The company’s personal computer product line, VAIO, reported a sales increase that was higher than the general product market’s growth, he said.
Kagita was in Cebu yesterday to open Sony Expo 2008 at the Cebu Trade Hall in SM City Cebu. The Cebu leg of the Sony Expo 2008 is the start of a series of 21 exhibits that will run all over the country until Jan. 18, 2009.
Kagita said the event, which will run in Cebu until tomorrow, will showcase the company’s products with cutting edge technology like noise canceling in headphones, portable music players and even in notebook computers. The noise canceling technology eliminates up to 99 percent of ambient noise.
DNA
Takasi Kozu, Sony Philippines vice president for marketing, said tackling new things that nobody else can do is Sony’s “spirit” and “DNA.”
Kozu said Sony revolutionized music and made it portable with its introduction of the first Walkman decades ago. He said the company was also the first to release a compact disc player.
Kozu said that in the digital era, it is harder to differentiate products.
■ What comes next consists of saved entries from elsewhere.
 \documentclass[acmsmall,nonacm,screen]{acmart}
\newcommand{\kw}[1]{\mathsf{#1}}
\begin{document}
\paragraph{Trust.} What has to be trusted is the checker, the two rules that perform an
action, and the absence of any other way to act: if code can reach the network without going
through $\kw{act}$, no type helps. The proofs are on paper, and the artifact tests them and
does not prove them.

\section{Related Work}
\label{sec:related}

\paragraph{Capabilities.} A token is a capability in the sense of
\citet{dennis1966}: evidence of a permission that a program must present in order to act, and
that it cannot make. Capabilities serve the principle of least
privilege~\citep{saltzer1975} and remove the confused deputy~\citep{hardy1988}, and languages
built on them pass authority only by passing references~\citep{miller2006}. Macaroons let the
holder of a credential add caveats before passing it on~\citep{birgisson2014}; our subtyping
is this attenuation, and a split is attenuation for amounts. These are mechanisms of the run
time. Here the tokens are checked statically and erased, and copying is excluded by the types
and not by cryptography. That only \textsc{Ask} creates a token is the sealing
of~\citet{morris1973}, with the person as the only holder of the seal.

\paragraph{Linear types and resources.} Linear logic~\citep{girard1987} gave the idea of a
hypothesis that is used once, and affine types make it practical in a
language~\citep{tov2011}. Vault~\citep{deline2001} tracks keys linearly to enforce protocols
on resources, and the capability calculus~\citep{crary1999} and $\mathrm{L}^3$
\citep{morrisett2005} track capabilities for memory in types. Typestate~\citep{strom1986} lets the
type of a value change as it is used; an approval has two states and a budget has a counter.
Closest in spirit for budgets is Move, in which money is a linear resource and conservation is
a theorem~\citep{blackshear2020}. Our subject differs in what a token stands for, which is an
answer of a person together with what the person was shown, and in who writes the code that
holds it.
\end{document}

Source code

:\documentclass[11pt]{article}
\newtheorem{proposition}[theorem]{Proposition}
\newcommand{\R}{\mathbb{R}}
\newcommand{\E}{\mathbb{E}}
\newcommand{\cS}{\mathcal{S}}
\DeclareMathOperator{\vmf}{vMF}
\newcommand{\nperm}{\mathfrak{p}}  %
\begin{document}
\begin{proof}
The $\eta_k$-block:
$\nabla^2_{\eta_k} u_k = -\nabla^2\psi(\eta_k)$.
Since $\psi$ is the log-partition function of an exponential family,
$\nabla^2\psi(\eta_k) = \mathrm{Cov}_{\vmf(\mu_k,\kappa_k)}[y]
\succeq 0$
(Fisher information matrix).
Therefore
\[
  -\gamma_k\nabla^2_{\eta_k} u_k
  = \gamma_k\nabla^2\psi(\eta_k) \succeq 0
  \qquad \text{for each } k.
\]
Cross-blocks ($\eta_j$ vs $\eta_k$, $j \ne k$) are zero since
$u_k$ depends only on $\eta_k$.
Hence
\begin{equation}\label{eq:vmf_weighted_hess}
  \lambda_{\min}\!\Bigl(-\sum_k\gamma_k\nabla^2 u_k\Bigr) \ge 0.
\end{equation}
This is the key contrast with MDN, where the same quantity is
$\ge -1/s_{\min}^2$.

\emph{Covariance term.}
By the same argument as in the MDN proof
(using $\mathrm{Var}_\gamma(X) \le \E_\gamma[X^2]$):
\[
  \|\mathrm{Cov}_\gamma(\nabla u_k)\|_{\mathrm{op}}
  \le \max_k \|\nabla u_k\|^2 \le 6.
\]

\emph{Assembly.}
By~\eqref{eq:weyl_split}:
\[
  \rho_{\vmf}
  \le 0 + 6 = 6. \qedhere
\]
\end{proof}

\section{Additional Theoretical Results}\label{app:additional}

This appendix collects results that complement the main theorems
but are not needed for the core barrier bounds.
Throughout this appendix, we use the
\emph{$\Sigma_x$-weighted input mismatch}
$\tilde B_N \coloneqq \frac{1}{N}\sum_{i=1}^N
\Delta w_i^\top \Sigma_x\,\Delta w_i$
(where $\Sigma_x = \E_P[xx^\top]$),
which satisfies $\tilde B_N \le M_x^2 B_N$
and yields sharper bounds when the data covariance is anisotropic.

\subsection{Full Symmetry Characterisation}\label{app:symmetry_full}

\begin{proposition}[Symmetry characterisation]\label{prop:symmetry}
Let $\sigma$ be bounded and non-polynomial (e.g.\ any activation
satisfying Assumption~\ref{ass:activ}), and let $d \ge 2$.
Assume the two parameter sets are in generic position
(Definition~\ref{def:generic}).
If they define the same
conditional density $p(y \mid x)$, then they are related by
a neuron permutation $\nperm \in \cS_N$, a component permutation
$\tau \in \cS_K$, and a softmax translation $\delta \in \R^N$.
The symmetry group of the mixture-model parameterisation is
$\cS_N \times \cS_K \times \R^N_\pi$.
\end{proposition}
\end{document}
Sony is able to differentiate, he said, through its “world breakthroughs” in technology.
Kozu said that among the cutting edge technologies on exhibit in the Sony Expo 2008 is the “world’s smallest, lightest and slimmest” 1920 x 10801 full HD camcorder, the HDR-TG1.
Also on exhibit is the world’s first 240Hz LCD TV, which renders video on 240 frames per second “to improve the clarity of fast-moving objects on screen.” (MTL)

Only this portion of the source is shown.